Seveneves: A Novel

Memmie collapsed to her knees and then to all fours, her head—already dribbling blood—sagging almost to the ground, exposing the back of the neck. And that was where the woman drove the sharp end of the stick, ramming it in several inches deep, well into the center of the thorax where it would strike lung or heart or both. Remembrance did not topple but rather deflated, settling gradually to a fetal position on the ground.

 

The younger man meanwhile launched himself at Ty. It was not clear whether his intention was to inflict damage or merely to restrain him while Remembrance was sacrificed. In any case his foot dislodged a stone as he made his move, creating a sound that gave Ty a bit of warning. He was able to turn so that the attacker rolled around him rather than striking him dead-on. The Digger’s downhill movement became a disadvantage, overbalancing him. Hooking the man’s ankle and kicking upward, Ty made him fall hard on his face. Both of his feet were projecting up in the air, soles of his moccasins exposed to the sky. Ty hooked a leg through the crook of a knee and then dropped his weight, bending the foot forward; the man’s heel would have gone all the way to his buttock had Ty’s lower leg not been interposed behind the back of his thigh and his upper calf muscle, where it threatened to rip the man’s knee apart. The man scrabbled at the ground and so Ty put more weight on it, the stink of the old moccasin in his nostrils, and felt a preliminary pop inside of the joint. The man screamed and stopped struggling.

 

All of this happened in the same moments as the woman was killing Remembrance, and so Ty did not really take that in until he had placed the man fully under his control. He was just drawing focus on Memmie and understanding how bad it was when he saw a movement in his peripheral vision and looked over to see Doc telescoping to a seated position on the ground. He had turned around and witnessed the attack on Memmie.

 

“I want evac. I want evac,” Ariane was saying. Ty had no idea to whom she was talking.

 

Strange high whistling noises came from the sky. Ty looked up and saw a flight of arrows arcing over his head. They passed as well over the heads of Ariane, Kath Two, and Einstein and thunked into the ground or skittered on the rocks at the feet of Beled and Bard, who had been advancing until then.

 

The woman with the stick had been in a sort of trance, but now drew focus on Ty and saw how it had gone with him and the younger man.
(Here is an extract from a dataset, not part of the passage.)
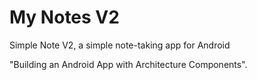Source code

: # My Notes V2
Simple Note V2, a simple note-taking app for Android

"Building an Android App with Architecture Components".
Rage flashed over her face. She aimed the sharp bloody end of the stick at Ty and began to run at him.

 

Ty heaved his full weight onto the younger man’s foot and snapped his leg. Then he stood up, getting clear of the screaming and flailing Digger. He had come up with a rock in his hand, which he flung at the woman’s face. His aim was off, but still it forced her to falter and dodge, and gave him time to snatch up two more and advance one pace. Two more rocks, one of which struck home on her collarbone, and two more paces. On her back heel she aimed a thrust at him, but she telegraphed it and he parried it easily with his left forearm, snaking the full length of his arm around the shaft so that its bloody tip was trapped against his body. He reached out with his free hand, poked her in the eye with his thumb, grabbed her ear, and wrenched her away from the stick like a discarded wrapper. The older man was coming at him with his sticks a-flailing in both hands, and more formidably, several of the young warrior types were running with lances leveled. Ty walked straight at the old man, knocking his sticks away with controlled strokes of the shovel handle, spun him around so that the man’s back was against his chest, brought the handle up across the man’s throat, and locked it in place, crooked in his elbow, his hand pressing against the back of the man’s bald head. He then began dragging the man backward and downhill toward the remainder of the Seven. For this human shield might work to protect Ty’s front, but the boys with the lances were already moving to circle around behind him, and he had to hope that the others would protect his rear.

 

One of the equipment boxes up by the glider now seemed to explode. But it was a strange sort of explosion with no flame, and little sound. Rather, the crate seemed to dissociate into a dense, gritty cloud, which became translucent as it spread. A moment later the same thing occurred with a second crate nearby. Both crates ended up lying on their sides, empty.